[[ EXERCISE MATERIAL, beginning ]]
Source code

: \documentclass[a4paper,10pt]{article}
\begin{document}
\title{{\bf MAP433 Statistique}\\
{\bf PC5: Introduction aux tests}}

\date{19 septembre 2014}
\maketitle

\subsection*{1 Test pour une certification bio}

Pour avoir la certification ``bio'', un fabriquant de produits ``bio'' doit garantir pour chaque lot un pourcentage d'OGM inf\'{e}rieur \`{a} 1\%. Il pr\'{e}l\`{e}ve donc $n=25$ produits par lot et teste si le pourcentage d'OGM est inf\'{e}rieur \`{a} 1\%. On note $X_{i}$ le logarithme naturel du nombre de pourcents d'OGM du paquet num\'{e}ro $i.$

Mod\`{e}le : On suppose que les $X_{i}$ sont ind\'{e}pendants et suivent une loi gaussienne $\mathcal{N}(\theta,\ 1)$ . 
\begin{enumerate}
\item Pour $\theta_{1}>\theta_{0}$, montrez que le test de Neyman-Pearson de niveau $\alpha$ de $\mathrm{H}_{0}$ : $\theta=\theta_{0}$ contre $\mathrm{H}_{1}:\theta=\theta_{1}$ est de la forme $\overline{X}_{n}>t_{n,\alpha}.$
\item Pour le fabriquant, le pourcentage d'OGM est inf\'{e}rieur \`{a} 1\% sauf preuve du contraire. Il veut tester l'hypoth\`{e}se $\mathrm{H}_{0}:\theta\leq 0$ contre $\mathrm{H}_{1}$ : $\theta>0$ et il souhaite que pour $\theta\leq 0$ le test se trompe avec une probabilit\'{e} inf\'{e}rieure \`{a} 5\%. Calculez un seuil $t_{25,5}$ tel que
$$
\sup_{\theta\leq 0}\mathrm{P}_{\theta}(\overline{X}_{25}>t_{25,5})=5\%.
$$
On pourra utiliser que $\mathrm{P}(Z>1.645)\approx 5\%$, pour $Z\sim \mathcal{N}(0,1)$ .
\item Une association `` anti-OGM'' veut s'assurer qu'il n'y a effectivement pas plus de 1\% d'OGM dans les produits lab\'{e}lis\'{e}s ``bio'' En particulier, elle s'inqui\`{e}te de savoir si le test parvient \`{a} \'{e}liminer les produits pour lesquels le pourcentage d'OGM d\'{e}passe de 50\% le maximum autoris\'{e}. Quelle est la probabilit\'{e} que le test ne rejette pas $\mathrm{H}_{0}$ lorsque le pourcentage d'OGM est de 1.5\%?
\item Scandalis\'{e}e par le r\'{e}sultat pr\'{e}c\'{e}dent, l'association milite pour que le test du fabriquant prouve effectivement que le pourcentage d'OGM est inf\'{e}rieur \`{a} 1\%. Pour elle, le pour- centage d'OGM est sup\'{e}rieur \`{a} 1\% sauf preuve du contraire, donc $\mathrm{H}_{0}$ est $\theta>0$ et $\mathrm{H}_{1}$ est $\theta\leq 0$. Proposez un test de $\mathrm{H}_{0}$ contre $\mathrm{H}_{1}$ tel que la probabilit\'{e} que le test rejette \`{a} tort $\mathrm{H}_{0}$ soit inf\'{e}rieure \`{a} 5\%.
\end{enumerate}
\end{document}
[[ EXERCISE MATERIAL, end ]]
THE PROBLEM. The stopping point is the line containing "Test pour une". Reproduce exactly every line of the material from the first through that one.

THE COMPLETED TASK.
Source code

: \documentclass[a4paper,10pt]{article}
\begin{document}
\title{{\bf MAP433 Statistique}\\
{\bf PC5: Introduction aux tests}}

\date{19 septembre 2014}
\maketitle

\subsection*{1 Test pour une certification bio}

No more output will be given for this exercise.